Le « leadership iranien établit souvent des relations pragmatiques pour renforcer leur influence à nos dépens... Un grand nombre des déclarations au sujet de l’aide iranienne en Afghanistan relèvent plus des souhaits que de la réalité. » Rubin nous chante ainsi une fois de plus la chanson habituelle de l’idéologue néocon - que rien de bon, par définition, ne peut venir de l’Iran, à moins d’un changement de régime. Sans surprise, ces rapports de Gordon et Burns ne fait aucune mention des sources bien plus probables et plus substantielles de soutien des Talibans - à savoir, le Pakistan et l’Arabie Saoudite.

Le Guardian sort du lot...

Curieusement, le Washington Post n’a même pas pris la peine de rendre compte de la déclaration de Pace - peut-être l’ont-ils pris pour ce qu’elle était. Dans mes recherches jusqu’ici, seul le Guardian britannique (édition du 19 avril) a critiqué [la déclaration]. Écrivant de sa base à Kaboul, Declan Walsh rapporte l’accusation de Pace puis (à la différence de Burns & Gordon) procède à une vérification de la réalité avec des Afghans sur place :

D’abord, il cite le Général afghan Mohiyadeen Ghori, commandant du 205ieme corps posté a Helmand, qui dit que ses troupes avaient récupéré des armes fabriquées en Iran portées par des insurgés dans la province Farah, et que l’Iran finançait des insurgés dans la zone de Garmser, où plusieurs soldats britanniques sont morts dans de violents combats. Cependant, le Général Ghori indique également que de tels fonds étaient transmis par des contrebandiers de drogue basés au Balûchistân iranien, et « tout qui les intéresse, c’est l’argent. »

Walsh termine son article par une observation significative : « Quelques officiels occidentaux à Kaboul ont traité les allégations d’un appui aux talibans avec scepticisme hier. On dit que les armes iraniennes sont librement disponibles sur le marché noir depuis les années 90, quand Téhéran a envoyé des armes aux groupes combattant contre les Talibans. « Une Kalachnikov sur 10, est iranienne, » a-t-il dit. « Il ne s’agit que d’une guerre de mots. Cela a très peu de fondement dans la réalité. »

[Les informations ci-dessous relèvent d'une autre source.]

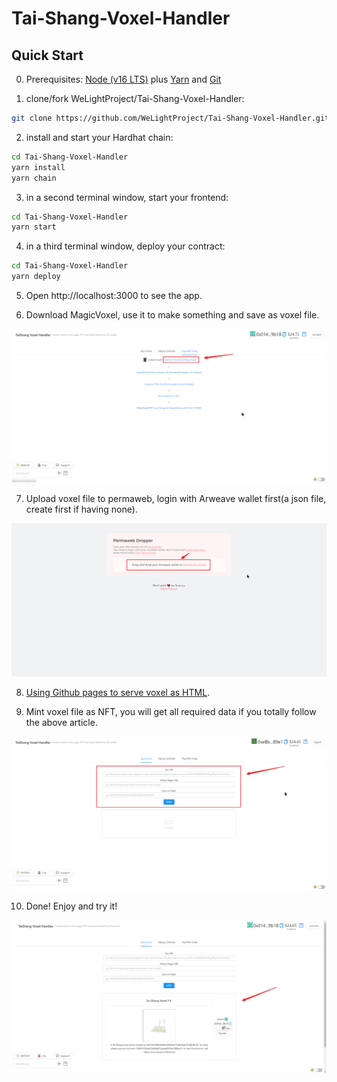 # Tai-Shang-Voxel-Handler

## Quick Start

0. Prerequisites: [Node (v16 LTS)](https://nodejs.org/en/download/) plus [Yarn](https://classic.yarnpkg.com/en/docs/install/) and [Git](https://git-scm.com/downloads)

1. clone/fork WeLightProject/Tai-Shang-Voxel-Handler:

```bash
git clone https://github.com/WeLightProject/Tai-Shang-Voxel-Handler.git
```

2. install and start your Hardhat chain:

```bash
cd Tai-Shang-Voxel-Handler
yarn install
yarn chain
```

3. in a second terminal window, start your frontend:

```bash
cd Tai-Shang-Voxel-Handler
yarn start
```

4. in a third terminal window, deploy your contract:

```bash
cd Tai-Shang-Voxel-Handler
yarn deploy
```

5. Open http://localhost:3000 to see the app.

6. Download MagicVoxel, use it to make something and save as voxel file.

![1](tutorial_pictures/1_generate%20voxel%20file.png)

7. Upload voxel file to permaweb, login with Arweave wallet first(a json file, create first if having none).

![2](tutorial_pictures/2_upload%20voxel%20file%20to%20permaweb.png)

8. [Using Github pages to serve voxel as HTML](https://mirror.xyz/0x73c7448760517E3E6e416b2c130E3c6dB2026A1d/OzUFOPfgAcZQ4MY1eu3ce87SMULiccAFeeIcCWBfuAg).

9. Mint voxel file as NFT, you will get all required data if you totally follow the above article.

![3](tutorial_pictures/3_mint%20voxel%20as%20nft.png)

10. Done! Enjoy and try it!

![4](tutorial_pictures/4_final%20nft.png)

Le papier de Walsh cite également des fonctionnaires occidentaux suspectant que de telles accusations « coïncident avec les spéculations de plus en plus insistantes concernant de possibles attaques aériennes américaines contre les installations nucléaires iraniennes. »

Radio Téhéran

Radio Téhéran (VOIR en Persan - transcription via BBC monitoring) a rejeté les allégations de Pace aujourd’hui. Après avoir noté les puissants liens culturels existant entre l’Iran et l’Afghanistan qui expliquent une présence iranienne active « inévitable », le commentaire indiquait que, « l’Iran est l’un des rares pays qui a honoré ses promesses d’aide financière pour la reconstruction de l’Afghanistan, et les mesures que Téhéran a prises pour la reconstruction de l’Afghanistan ont toutes été importantes et efficaces ».

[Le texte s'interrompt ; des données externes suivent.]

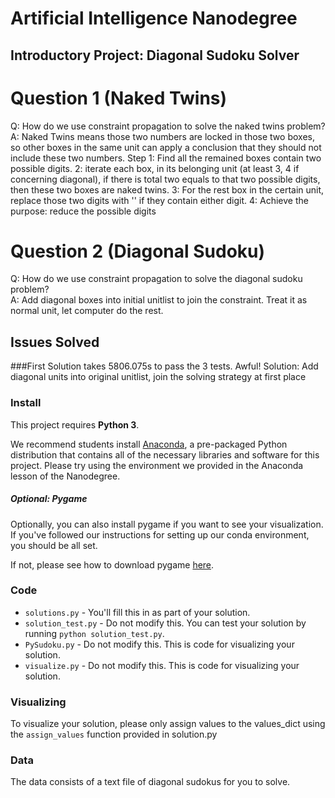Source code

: # Artificial Intelligence Nanodegree
## Introductory Project: Diagonal Sudoku Solver

# Question 1 (Naked Twins)
Q: How do we use constraint propagation to solve the naked twins problem?  
A: Naked Twins means those two numbers are locked in those two boxes, so other boxes in the same unit can apply a conclusion that they should not include these two numbers.
Step 1: Find all the remained boxes contain two possible digits.
     2: iterate each box, in its belonging unit (at least 3, 4 if concerning diagonal), if there is total two equals to that two possible digits, then these two boxes are naked twins.
     3: For the rest box in the certain unit, replace those two digits with '' if they contain either digit.
     4: Achieve the purpose: reduce the possible digits
     
# Question 2 (Diagonal Sudoku)
Q: How do we use constraint propagation to solve the diagonal sudoku problem?  
A: Add diagonal boxes into initial unitlist to join the constraint. Treat it as normal unit, let computer do the rest.

## Issues Solved

###First Solution takes 5806.075s to pass the 3 tests. Awful!
Solution: Add diagonal units into original unitlist, join the solving strategy at first place

### Install

This project requires **Python 3**.

We recommend students install [Anaconda](https://www.continuum.io/downloads), a pre-packaged Python distribution that contains all of the necessary libraries and software for this project. 
Please try using the environment we provided in the Anaconda lesson of the Nanodegree.

##### Optional: Pygame

Optionally, you can also install pygame if you want to see your visualization. If you've followed our instructions for setting up our conda environment, you should be all set.

If not, please see how to download pygame [here](http://www.pygame.org/download.shtml).

### Code

* `solutions.py` - You'll fill this in as part of your solution.
* `solution_test.py` - Do not modify this. You can test your solution by running `python solution_test.py`.
* `PySudoku.py` - Do not modify this. This is code for visualizing your solution.
* `visualize.py` - Do not modify this. This is code for visualizing your solution.

### Visualizing

To visualize your solution, please only assign values to the values_dict using the ```assign_values``` function provided in solution.py

### Data

The data consists of a text file of diagonal sudokus for you to solve.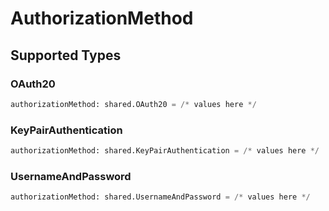# AuthorizationMethod


## Supported Types

### OAuth20

```python
authorizationMethod: shared.OAuth20 = /* values here */
```

### KeyPairAuthentication

```python
authorizationMethod: shared.KeyPairAuthentication = /* values here */
```

### UsernameAndPassword

```python
authorizationMethod: shared.UsernameAndPassword = /* values here */
```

Quant aux accusations en provenance de l’Amérique qui affirme le contraire, « la machine militaire de l’Amérique est bloquée dans les montagnes et les marécages afghans. Afin de justifier cette situation, les américains doivent en blâmer d’autres, et attribuer leurs propres problèmes aux pays étrangers. Il n’y avait aucune mention de l’Iran jusqu’à hier, mais plus l’Amérique est insatisfaite en Afghanistan, plus elle concentre sa guerre psychologique sur l’Iran. La déclaration d’ hier du chef des armées de l’Amérique en est un exemple. »

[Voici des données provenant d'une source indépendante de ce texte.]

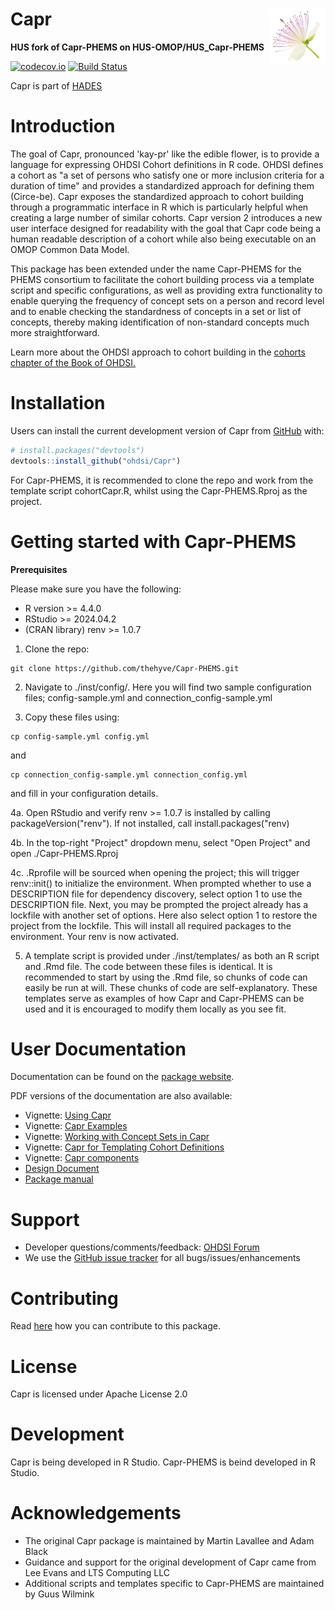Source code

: # Capr <a href="https://ohdsi.github.io/Capr/"><img src="man/figures/logo.png" align="right" height="90"/></a>

**HUS fork of Capr-PHEMS on HUS-OMOP/HUS_Capr-PHEMS**

<!-- badges: start -->

[![codecov.io](https://codecov.io/github/OHDSI/Capr/coverage.svg?branch=main)](https://app.codecov.io/gh/OHDSI/Capr?branch=main) [![Build Status](https://github.com/OHDSI/Capr/workflows/R-CMD-check/badge.svg)](https://github.com/OHDSI/Capr/actions?query=workflow%3AR-CMD-check)

<!-- badges: end -->

Capr is part of [HADES](https://ohdsi.github.io/Hades/)

# Introduction

The goal of Capr, pronounced 'kay-pr' like the edible flower, is to provide a language for expressing OHDSI Cohort definitions in R code. OHDSI defines a cohort as "a set of persons who satisfy one or more inclusion criteria for a duration of time" and provides a standardized approach for defining them (Circe-be). Capr exposes the standardized approach to cohort building through a programmatic interface in R which is particularly helpful when creating a large number of similar cohorts. Capr version 2 introduces a new user interface designed for readability with the goal that Capr code being a human readable description of a cohort while also being executable on an OMOP Common Data Model.

This package has been extended under the name Capr-PHEMS for the PHEMS consortium to facilitate the cohort building process via a template script and specific configurations, as well as providing extra functionality to enable querying the frequency of concept sets on a person and record level and to enable checking the standardness of concepts in a set or list of concepts, thereby making identification of non-standard concepts much more straightforward.

Learn more about the OHDSI approach to cohort building in the [cohorts chapter of the Book of OHDSI.](https://ohdsi.github.io/TheBookOfOhdsi/Cohorts.html)

# Installation


Users can install the current development version of Capr from [GitHub](https://github.com/) with:

``` r
# install.packages("devtools")
devtools::install_github("ohdsi/Capr")
```

For Capr-PHEMS, it is recommended to clone the repo and work from the template script cohortCapr.R, whilst using the Capr-PHEMS.Rproj as the project.

# Getting started with Capr-PHEMS
**Prerequisites**

Please make sure you have the following:
-   R version >= 4.4.0
-   RStudio >= 2024.04.2
-   (CRAN library) renv >= 1.0.7


1.  Clone the repo:
```
git clone https://github.com/thehyve/Capr-PHEMS.git
```

2.  Navigate to ./inst/config/. Here you will find two sample configuration files; config-sample.yml and connection_config-sample.yml

3.  Copy these files using: 
```
cp config-sample.yml config.yml
``` 
and 
```
cp connection_config-sample.yml connection_config.yml
``` 
and fill in your configuration details.

4a.  Open RStudio and verify renv >= 1.0.7 is installed by calling packageVersion("renv"). If not installed, call install.packages("renv)

4b.  In the top-right "Project" dropdown menu, select "Open Project" and open ./Capr-PHEMS.Rproj

4c.  .Rprofile will be sourced when opening the project; this will trigger renv::init() to initialize the environment. When prompted whether to use a DESCRIPTION file for dependency discovery, select option 1 to use the DESCRIPTION file. Next, you may be prompted the project already has a lockfile with another set of options. Here also select option 1 to restore the project from the lockfile. This will install all required packages to the environment. Your renv is now activated.

5.  A template script is provided under ./inst/templates/ as both an R script and .Rmd file. The code between these files is identical. It is recommended to start by using the .Rmd file, so chunks of code can easily be run at will. These chunks of code are self-explanatory. These templates serve as examples of how Capr and Capr-PHEMS can be used and it is encouraged to modify them locally as you see fit.

# User Documentation

Documentation can be found on the [package website](https://ohdsi.github.io/Capr/).


PDF versions of the documentation are also available:

-   Vignette: [Using Capr](https://raw.githubusercontent.com/OHDSI/Capr/main/extras/pdf_vignette/Using-Capr.pdf)
-   Vignette: [Capr Examples](https://raw.githubusercontent.com/OHDSI/Capr/main/extras/pdf_vignette/Examples.pdf)
-   Vignette: [Working with Concept Sets in Capr](https://raw.githubusercontent.com/OHDSI/Capr/main/extras/pdf_vignette/Capr-conceptSets.pdf)
-   Vignette: [Capr for Templating Cohort Definitions](https://raw.githubusercontent.com/OHDSI/Capr/main/extras/pdf_vignette/capr_templates.pdf)
-   Vignette: [Capr components](https://raw.githubusercontent.com/OHDSI/Capr/main/extras/pdf_vignette/capr_objects.pdf)
-   [Design Document](https://raw.githubusercontent.com/OHDSI/Capr/main/extras/pdf_vignette/capr_design.pdf)
-   [Package manual](https://raw.githubusercontent.com/OHDSI/Capr/main/extras/Capr.pdf)

# Support

-   Developer questions/comments/feedback: <a href="http://forums.ohdsi.org/c/developers">OHDSI Forum</a>
-   We use the <a href="https://github.com/OHDSI/Capr/issues">GitHub issue tracker</a> for all bugs/issues/enhancements

# Contributing

Read [here](https://ohdsi.github.io/Hades/contribute.html) how you can contribute to this package.

# License

Capr is licensed under Apache License 2.0

# Development

Capr is being developed in R Studio.
Capr-PHEMS is beind developed in R Studio.

# Acknowledgements

-   The original Capr package is maintained by Martin Lavallee and Adam Black
-   Guidance and support for the original development of Capr came from Lee Evans and LTS Computing LLC
-   Additional scripts and templates specific to Capr-PHEMS are maintained by Guus Wilmink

En bref : quand tout échoue par ailleurs, blâmez l’Iran.

Radio Téhéran a également avancé une explication des développements récents de la politique américaine : « Ces affirmations sont concomitantes aux pressions exercées par le Congrès et l’opinion publique américaine en faveur du retrait de [l’Irak ?] et d’une interaction constructive avec l’Iran. Ceci peut être interprété comme une nouvelle tentative de faire échouer les Démocrates au Congrès dans leur tentative d’approcher l’Iran ».

Voici donc de quoi il est question. Sénateur Webb, prenez en bonne note.


Scott Harrop est universitaire, membre de l’Université de Virginie, spécialiste de l’Iran.

Helena Cobban a été correspondante de presse a Beyrouth durant la guerre civile. Elle a depuis publié de nombreux ouvrages, et écrit régulièrement sur le Moyen-Orient.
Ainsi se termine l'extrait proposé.